Power and Sample Size Simulation: Italian Age of Acquisition Norms for a Large Set of Words (ItAoA)

Vignette Setup:

Project/Data Title:

Italian Age of Acquisition Norms for a Large Set of Words (ItAoA)

Data provided by: Ettore Ambrosini

Project/Data Description:

The age of acquisition (AoA) represents the age at which a word is learned. This measure has been shown to affect performance in a wide variety of cognitive tasks (see reviews by Juhasz, 2005; Johnston and Barry, 2006; Brysbaert and Ellis, 2016), with faster reaction times for words learned early in life compared to those learned later.

There are two main approaches to derive AoA data.

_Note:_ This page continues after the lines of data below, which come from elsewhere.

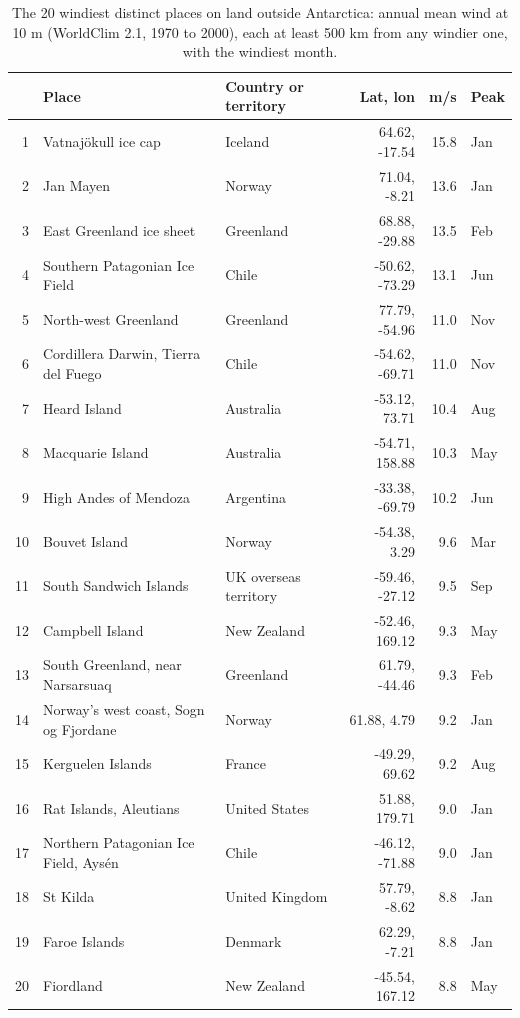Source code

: \documentclass[11pt,a4paper]{article}
\begin{document}
\begin{table}[tbp]\centering\small\caption{The 20 windiest distinct places on land outside Antarctica: annual mean wind at 10 m (WorldClim 2.1, 1970 to 2000), each at least 500 km from any windier one, with the windiest month.}\label{tab:places}\begin{tabular}{rllrrl}\toprule & Place & Country or territory & Lat, lon & m/s & Peak\\\midrule
1 & Vatnajökull ice cap & Iceland & 64.62, -17.54 & 15.8 & Jan \\
2 & Jan Mayen & Norway & 71.04, -8.21 & 13.6 & Jan \\
3 & East Greenland ice sheet & Greenland & 68.88, -29.88 & 13.5 & Feb \\
4 & Southern Patagonian Ice Field & Chile & -50.62, -73.29 & 13.1 & Jun \\
5 & North-west Greenland & Greenland & 77.79, -54.96 & 11.0 & Nov \\
6 & Cordillera Darwin, Tierra del Fuego & Chile & -54.62, -69.71 & 11.0 & Nov \\
7 & Heard Island & Australia & -53.12, 73.71 & 10.4 & Aug \\
8 & Macquarie Island & Australia & -54.71, 158.88 & 10.3 & May \\
9 & High Andes of Mendoza & Argentina & -33.38, -69.79 & 10.2 & Jun \\
10 & Bouvet Island & Norway & -54.38, 3.29 & 9.6 & Mar \\
11 & South Sandwich Islands & UK overseas territory & -59.46, -27.12 & 9.5 & Sep \\
12 & Campbell Island & New Zealand & -52.46, 169.12 & 9.3 & May \\
13 & South Greenland, near Narsarsuaq & Greenland & 61.79, -44.46 & 9.3 & Feb \\
14 & Norway's west coast, Sogn og Fjordane & Norway & 61.88, 4.79 & 9.2 & Jan \\
15 & Kerguelen Islands & France & -49.29, 69.62 & 9.2 & Aug \\
16 & Rat Islands, Aleutians & United States & 51.88, 179.71 & 9.0 & Jan \\
17 & Northern Patagonian Ice Field, Aysén & Chile & -46.12, -71.88 & 9.0 & Jan \\
18 & St Kilda & United Kingdom & 57.79, -8.62 & 8.8 & Jan \\
19 & Faroe Islands & Denmark & 62.29, -7.21 & 8.8 & Jan \\
20 & Fiordland & New Zealand & -45.54, 167.12 & 8.8 & May \\
\bottomrule\end{tabular}\end{table}
\end{document}
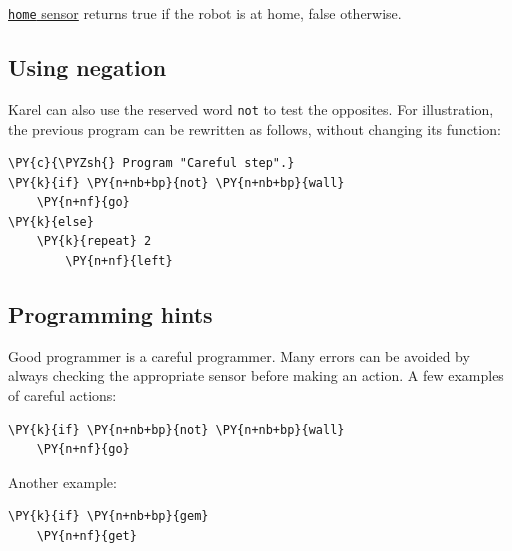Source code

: \underline{{\tt home} sensor} returns true if the robot is at home, false otherwise.

\subsection{Using negation}

Karel can also use the reserved word {\tt not} to test the opposites.
For illustration, the previous program can be rewritten as follows, without 
changing its function:\\

\begin{bbox}
\begin{Verbatim}[commandchars=\\\{\}]
\PY{c}{\PYZsh{} Program "Careful step".}
\PY{k}{if} \PY{n+nb+bp}{not} \PY{n+nb+bp}{wall}
    \PY{n+nf}{go}
\PY{k}{else}
    \PY{k}{repeat} 2
        \PY{n+nf}{left}
\end{Verbatim}
\end{bbox}
\vspace{6mm}

\noindent

\subsection{Programming hints}

Good programmer is a careful programmer. Many errors can be avoided by always checking the 
appropriate sensor before making an action. A few examples of careful actions:\\
 
\begin{bbox}
\begin{Verbatim}[commandchars=\\\{\}]
\PY{k}{if} \PY{n+nb+bp}{not} \PY{n+nb+bp}{wall}
    \PY{n+nf}{go}
\end{Verbatim}
\end{bbox}
\vspace{6mm}

\noindent
Another example:\\
 
\begin{bbox}
\begin{Verbatim}[commandchars=\\\{\}]
\PY{k}{if} \PY{n+nb+bp}{gem}
    \PY{n+nf}{get}
\end{Verbatim}
\end{bbox}
\vspace{6mm}

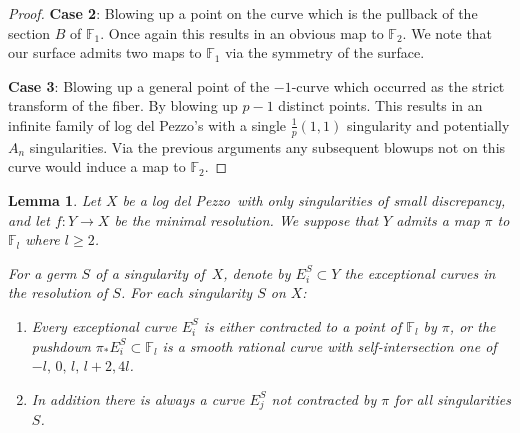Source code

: \documentclass[12pt]{amsbook}
\theoremstyle{plain}
\newtheorem{lem}[thm]{Lemma}
\newcommand{\ldp}{log del Pezzo}
\newcommand{\mb}[1]{\mathbb{#1}}
\newcommand{\minres}{minimal resolution}
\newcommand{\F}{\mathbb{F}}
\begin{document}
\begin{proof}
\textbf{Case 2}: Blowing up a point on the curve which is the pullback of the section $B$ of $\mb{F}_1$. Once again this results in an obvious map to $\mb{F}_2$. We note that our surface admits two maps to $\mb{F}_1$ via the symmetry of the surface.


\textbf{Case 3}:
Blowing up a general point of the $-1$-curve which occurred as the strict transform of the fiber. By blowing up $p-1$ distinct points. This results in an infinite family of \ldp's with a single $\frac{1}{p}(1,1)$ singularity and potentially $A_n$ singularities.
Via the previous arguments any subsequent blowups not on this curve would induce a map to $\mb{F}_2$.
\end{proof}


\begin{lem}\label{HSlem}
Let $X$ be a \ldp\ with only singularities of small discrepancy, and
let $f \colon Y \rightarrow X$ be the \minres. We suppose that $Y$ admits a map $\pi$ to $\mb{F}_l$ where $l \geq 2$.

For a germ $S$ of a singularity of~$X$, denote by
$E_i^S \subset Y$ the exceptional curves in the resolution of $S$.
For each singularity $S$ on $X$:
\begin{enumerate}
\item
Every exceptional curve $E_i^S$ is either contracted to a point of $\mb{F}_l$ by $\pi$,
or the pushdown
$\pi_* E_i^S\subset\F_l$ is a smooth rational curve with self-intersection one of $-l, \,0, \, l, \, l+2, 4l $.
\item
In addition there is always a curve $E_j^S$ not contracted by $\pi$ for all singularities $S$.
\end{enumerate}

\end{lem}
\end{document}
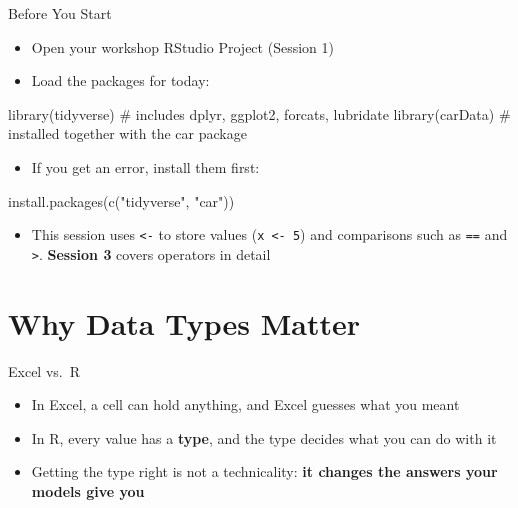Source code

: \documentclass[
  ignorenonframetext,
  aspectratio=169,
]{beamer}
\newenvironment{Shaded}{\begin{snugshade}}{\end{snugshade}}
\newcommand{\CommentTok}[1]{\textcolor[rgb]{0.37,0.37,0.37}{#1}}
\newcommand{\FunctionTok}[1]{\textcolor[rgb]{0.28,0.35,0.67}{#1}}
\newcommand{\NormalTok}[1]{\textcolor[rgb]{0.00,0.23,0.31}{#1}}
\newcommand{\StringTok}[1]{\textcolor[rgb]{0.13,0.47,0.30}{#1}}
\providecommand{\tightlist}{%
  \setlength{\itemsep}{0pt}\setlength{\parskip}{0pt}}\usepackage{longtable,booktabs,array}
\begin{document}
\begin{frame}[fragile]{Before You Start}
\protect\hypertarget{before-you-start}{}
\begin{itemize}
\tightlist
\item
  Open your workshop RStudio Project (Session 1)
\item
  Load the packages for today:
\end{itemize}

\begin{Shaded}
\begin{Highlighting}[]
\FunctionTok{library}\NormalTok{(tidyverse)   }\CommentTok{\# includes dplyr, ggplot2, forcats, lubridate}
\FunctionTok{library}\NormalTok{(carData)     }\CommentTok{\# installed together with the car package}
\end{Highlighting}
\end{Shaded}

\begin{itemize}
\tightlist
\item
  If you get an error, install them first:
\end{itemize}

\begin{Shaded}
\begin{Highlighting}[]
\FunctionTok{install.packages}\NormalTok{(}\FunctionTok{c}\NormalTok{(}\StringTok{"tidyverse"}\NormalTok{, }\StringTok{"car"}\NormalTok{))}
\end{Highlighting}
\end{Shaded}

\begin{itemize}
\tightlist
\item
  This session uses \texttt{\textless{}-} to store values
  (\texttt{x\ \textless{}-\ 5}) and comparisons such as \texttt{==} and
  \texttt{\textgreater{}}. \textbf{Session 3} covers operators in detail
\end{itemize}
\end{frame}

\hypertarget{sec-why}{%
\section{Why Data Types Matter}\label{sec-why}}

\begin{frame}{Excel vs.~R}
\protect\hypertarget{excel-vs.-r}{}
\begin{itemize}
\tightlist
\item
  In Excel, a cell can hold anything, and Excel guesses what you meant
\item
  In R, every value has a \textbf{type}, and the type decides what you
  can do with it
\item
  Getting the type right is not a technicality: \textbf{it changes the
  answers your models give you}
\end{itemize}
\end{frame}
\end{document}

First, objective AoA measures can be obtained by analysis of children’s production (Chalard et al., 2003; Álvarez and Cuetos, 2007; Lotto et al., 2010; Grigoriev and Oshhepkov, 2013). Within this approach, children (classified by age) are asked to name the picture of common objects and activities. The AoA of a given word is computed as the mean age of the group of children in which at least 75% of them can name the picture correctly. Alternatively, subjective AoA can be obtained using adult estimates (Barca et al., 2002; Ferrand et al., 2008; Moors et al., 2013). Here, adult participants are asked to provide AoA ratings on a Likert scale (Schock et al., 2012; Alonso et al., 2015; Borelli et al., 2018) or directly in years, indicating the number corresponding to the age they thought they had learned a given word (Stadthagen-Gonzalez and Davis, 2006; Ferrand et al., 2008; Moors et al., 2013). Compared to the use of a Likert scale, the latter method is easier for participants to use and does not restrict artificially the response range, instead providing more precise information on the AoA of words’ AoA (Ghyselinck et al., 2000). It has been shown that the AoA estimates obtained from the two different methods are highly correlated (Morrison et al., 1997; Ghyselinck et al., 2000; Pind et al., 2000; Lotto et al., 2010; see also Brysbaert, 2017; Brysbaert and Biemiller, 2017) and this correlation still remains significant when other variables, such as familiarity, frequency, and phonological length, are controlled (Bonin et al., 2004).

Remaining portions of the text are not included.